Bir şehrin geleceğini konuşurken önce haritaya bakmak gerekir. Haritaya bakınca Balıkesir’in nasıl bir avantajla doğduğunu görüyoruz. İstanbul-Bursa-İzmir üçgeninin tam ortasında, hem Marmara’ya hem Ege’ye açılan eşsiz bir konum. Bir tarafında Bandırma Limanı, diğer tarafında Ayvalık koyları… Bu coğrafya, Balıkesir’e sıradan bir Anadolu şehrinden çok daha fazlasını vaat ediyor.
Sanayide Yükselişin Eşiğinde
Bugün Balıkesir’de yalnızca bir değil, birçok organize sanayi bölgesi (Balıkesir, Bandırma, Gönen, Susurluk, Edremit) faaliyet gösteriyor.
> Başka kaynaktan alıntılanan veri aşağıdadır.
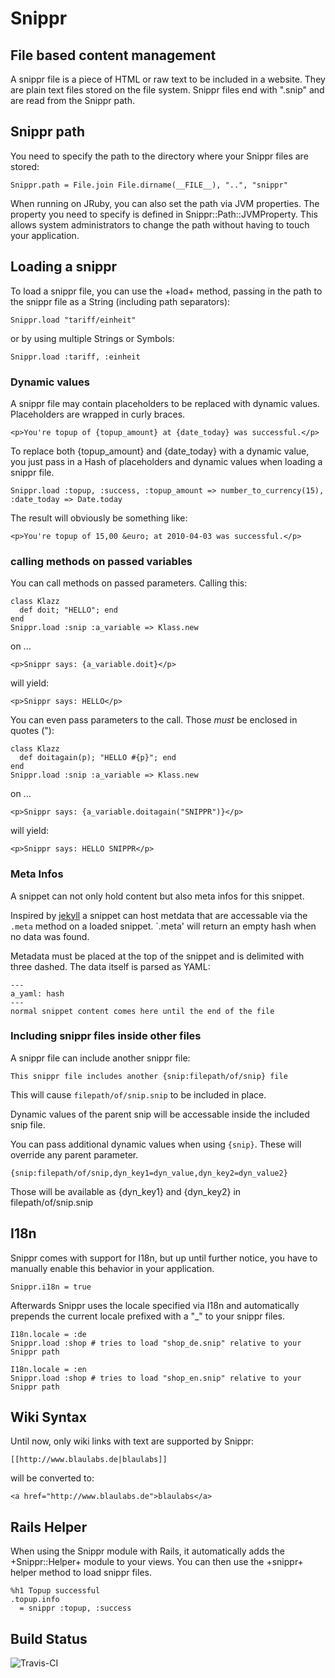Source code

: # Snippr
## File based content management

A snippr file is a piece of HTML or raw text to be included in a website. They are plain text
files stored on the file system. Snippr files end with ".snip" and are read from the Snippr path.

## Snippr path

You need to specify the path to the directory where your Snippr files are stored:

    Snippr.path = File.join File.dirname(__FILE__), "..", "snippr"

When running on JRuby, you can also set the path via JVM properties. The property you need to
specify is defined in Snippr::Path::JVMProperty. This allows system administrators to change the
path without having to touch your application.

## Loading a snippr

To load a snippr file, you can use the +load+ method, passing in the path to the snippr file as
a String (including path separators):

    Snippr.load "tariff/einheit"

or by using multiple Strings or Symbols:

    Snippr.load :tariff, :einheit

### Dynamic values

A snippr file may contain placeholders to be replaced with dynamic values. Placeholders are
wrapped in curly braces.

    <p>You're topup of {topup_amount} at {date_today} was successful.</p>

To replace both {topup_amount} and {date_today} with a dynamic value, you just pass in a Hash of
placeholders and dynamic values when loading a snippr file.

    Snippr.load :topup, :success, :topup_amount => number_to_currency(15), :date_today => Date.today

The result will obviously be something like:

    <p>You're topup of 15,00 &euro; at 2010-04-03 was successful.</p>

### calling methods on passed variables

You can call methods on passed parameters. Calling this:

    class Klazz
      def doit; "HELLO"; end
    end
    Snippr.load :snip :a_variable => Klass.new

on ...

    <p>Snippr says: {a_variable.doit}</p>

will yield:
  
    <p>Snippr says: HELLO</p>

You can even pass parameters to the call. Those *must* be enclosed in quotes ("):

    class Klazz
      def doitagain(p); "HELLO #{p}"; end
    end
    Snippr.load :snip :a_variable => Klass.new

on ...

    <p>Snippr says: {a_variable.doitagain("SNIPPR")}</p>

will yield:
  
    <p>Snippr says: HELLO SNIPPR</p>

### Meta Infos

A snippet can not only hold content but also meta infos for this snippet.

Inspired by [jekyll](http://jekyllrb.com) a snippet can host metdata that are accessable via the `.meta` method on a loaded snippet.
`.meta' will return an empty hash when no data was found.

Metadata must be placed at the top of the snippet and is delimited with three dashed.
The data itself is parsed as YAML:

    ---  
    a_yaml: hash  
    ---  
    normal snippet content comes here until the end of the file

### Including snippr files inside other files

A snippr file can include another snippr file:

    This snippr file includes another {snip:filepath/of/snip} file

This will cause `filepath/of/snip.snip` to be included in place.

Dynamic values of the parent snip will be accessable inside the included snip file.

You can pass additional dynamic values when using `{snip}`. These will override any parent parameter.

    {snip:filepath/of/snip,dyn_key1=dyn_value,dyn_key2=dyn_value2}

Those will be available as {dyn_key1} and {dyn_key2} in filepath/of/snip.snip

## I18n

Snippr comes with support for I18n, but up until further notice, you have to manually enable this
behavior in your application.

    Snippr.i18n = true

Afterwards Snippr uses the locale specified via I18n and automatically prepends the current locale
prefixed with a "_" to your snippr files.

    I18n.locale = :de
    Snippr.load :shop # tries to load "shop_de.snip" relative to your Snippr path

    I18n.locale = :en
    Snippr.load :shop # tries to load "shop_en.snip" relative to your Snippr path
  
## Wiki Syntax

Until now, only wiki links with text are supported by Snippr:

    [[http://www.blaulabs.de|blaulabs]]
  
will be converted to:

    <a href="http://www.blaulabs.de">blaulabs</a>

## Rails Helper

When using the Snippr module with Rails, it automatically adds the +Snippr::Helper+ module to
your views. You can then use the +snippr+ helper method to load snippr files.

    %h1 Topup successful
    .topup.info
      = snippr :topup, :success

## Build Status
![Travis-CI](https://secure.travis-ci.org/blaulabs/snippr.png)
Balıkesir OSB’de makine, gıda, ambalaj sektörlerinde güçlü firmalar üretim yapıyor. Bandırma OSB’nin denize açılan kapısı, yatırımcı için altın değerinde. Gönen, deri ve kimya sanayisiyle öne çıkıyor. Susurluk, hem kara yolu üzerindeki stratejik konumu hem de süt ve yem sanayisiyle büyüyor. Önümüzdeki 10 yıl içinde bu OSB’ler yalnızca bölgeye değil, Marmara’nın tamamına üretim üssü olabilir.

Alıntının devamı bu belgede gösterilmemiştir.